### TASK DIRECTIONS:
With pictures removed, the data below should be returned exactly.

==========

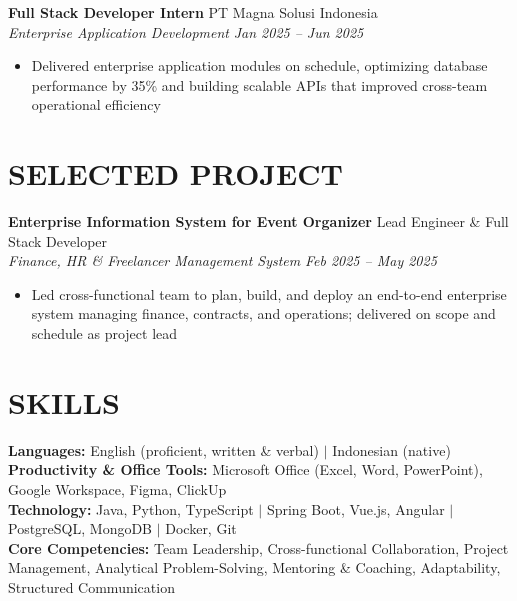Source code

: \documentclass[10pt,a4paper]{article}
\newcommand{\experienceheader}[4]{
    \textbf{#1} \hfill #2 \\
    \textit{#3} \hfill \textit{#4}
}
\begin{document}
\vspace{1pt}
\experienceheader{Full Stack Developer Intern}{PT Magna Solusi Indonesia}{Enterprise Application Development}{Jan 2025 -- Jun 2025}
\begin{itemize}[leftmargin=*, itemsep=0pt, topsep=1pt]
    \item Delivered enterprise application modules on schedule, optimizing database performance by 35\% and building scalable APIs that improved cross-team operational efficiency
\end{itemize}

\vspace{-5pt}

\section*{SELECTED PROJECT}

\experienceheader{Enterprise Information System for Event Organizer}{Lead Engineer \& Full Stack Developer}{Finance, HR \& Freelancer Management System}{Feb 2025 -- May 2025}
\begin{itemize}[leftmargin=*, itemsep=0pt, topsep=1pt]
    \item Led cross-functional team to plan, build, and deploy an end-to-end enterprise system managing finance, contracts, and operations; delivered on scope and schedule as project lead
\end{itemize}

\vspace{-5pt}

\section*{SKILLS}

\textbf{Languages:} English (proficient, written \& verbal) $|$ Indonesian (native) \\
\textbf{Productivity \& Office Tools:} Microsoft Office (Excel, Word, PowerPoint), Google Workspace, Figma, ClickUp \\
\textbf{Technology:} Java, Python, TypeScript $|$ Spring Boot, Vue.js, Angular $|$ PostgreSQL, MongoDB $|$ Docker, Git \\
\textbf{Core Competencies:} Team Leadership, Cross-functional Collaboration, Project Management, Analytical Problem-Solving, Mentoring \& Coaching, Adaptability, Structured Communication
\end{document}
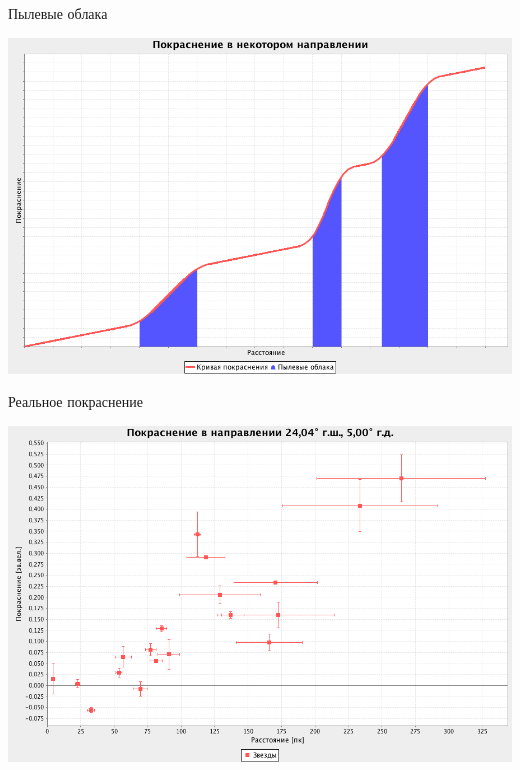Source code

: \documentclass[14pt, fleqn, xcolor={dvipsnames, table}]{beamer}
\begin{document}
        \begin{frame}{Пылевые облака}
            \begin{center}
                \includegraphics[scale=0.35]{ideal-2-no-tick.png}
            \end{center}             
        \end{frame}
        
        \begin{frame}{Реальное покраснение}
            \begin{center}
                \includegraphics[scale=0.35]{real-1.png}
            \end{center}             
        \end{frame}
        
\end{document}
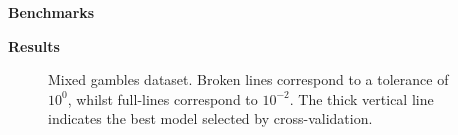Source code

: \documentclass[french]{STIC_poster}
\begin{document}
\begin{frame}[t]
\begin{columns}[t]
\begin{column}{.48\linewidth}
\begin{nbox}[\textwidth]{\textbf{Benchmarks}}
\begin{nbox}{\textbf{Results}}
\begin{figure}
{                                Mixed gambles dataset. Broken lines correspond to a tolerance of $10^{0}$,
                                whilst full-lines correspond to $10^{-2}$. The thick vertical line
                                indicates the best model selected by cross-validation.}
                              \label{Fig:MSEtimes}
                            \end{figure}
                            \end{nbox}
				\end{nbox}
			\end{column}
			\hfill
		\end{columns}
	\end{frame}

 
\end{document}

==========

### RESPONSE BELOW:
Source code

: \documentclass[10pt,a4paper]{article}
\newcommand{\experienceheader}[4]{
    \textbf{#1} \hfill #2 \\
    \textit{#3} \hfill \textit{#4}
}
\begin{document}
\vspace{1pt}
\experienceheader{Full Stack Developer Intern}{PT Magna Solusi Indonesia}{Enterprise Application Development}{Jan 2025 -- Jun 2025}
\begin{itemize}[leftmargin=*, itemsep=0pt, topsep=1pt]
    \item Delivered enterprise application modules on schedule, optimizing database performance by 35\% and building scalable APIs that improved cross-team operational efficiency
\end{itemize}

\vspace{-5pt}

\section*{SELECTED PROJECT}

\experienceheader{Enterprise Information System for Event Organizer}{Lead Engineer \& Full Stack Developer}{Finance, HR \& Freelancer Management System}{Feb 2025 -- May 2025}
\begin{itemize}[leftmargin=*, itemsep=0pt, topsep=1pt]
    \item Led cross-functional team to plan, build, and deploy an end-to-end enterprise system managing finance, contracts, and operations; delivered on scope and schedule as project lead
\end{itemize}

\vspace{-5pt}

\section*{SKILLS}

\textbf{Languages:} English (proficient, written \& verbal) $|$ Indonesian (native) \\
\textbf{Productivity \& Office Tools:} Microsoft Office (Excel, Word, PowerPoint), Google Workspace, Figma, ClickUp \\
\textbf{Technology:} Java, Python, TypeScript $|$ Spring Boot, Vue.js, Angular $|$ PostgreSQL, MongoDB $|$ Docker, Git \\
\textbf{Core Competencies:} Team Leadership, Cross-functional Collaboration, Project Management, Analytical Problem-Solving, Mentoring \& Coaching, Adaptability, Structured Communication
\end{document}
Source code

: \documentclass[14pt, fleqn, xcolor={dvipsnames, table}]{beamer}
\begin{document}
        \begin{frame}{Пылевые облака}
            \begin{center}
                \includegraphics[scale=0.35]{ideal-2-no-tick.png}
            \end{center}             
        \end{frame}
        
        \begin{frame}{Реальное покраснение}
            \begin{center}
                \includegraphics[scale=0.35]{real-1.png}
            \end{center}             
        \end{frame}
        
\end{document}
Source code

: \documentclass[french]{STIC_poster}
\begin{document}
\begin{frame}[t]
\begin{columns}[t]
\begin{column}{.48\linewidth}
\begin{nbox}[\textwidth]{\textbf{Benchmarks}}
\begin{nbox}{\textbf{Results}}
\begin{figure}
{                                Mixed gambles dataset. Broken lines correspond to a tolerance of $10^{0}$,
                                whilst full-lines correspond to $10^{-2}$. The thick vertical line
                                indicates the best model selected by cross-validation.}
                              \label{Fig:MSEtimes}
                            \end{figure}
                            \end{nbox}
				\end{nbox}
			\end{column}
			\hfill
		\end{columns}
	\end{frame}

 
\end{document}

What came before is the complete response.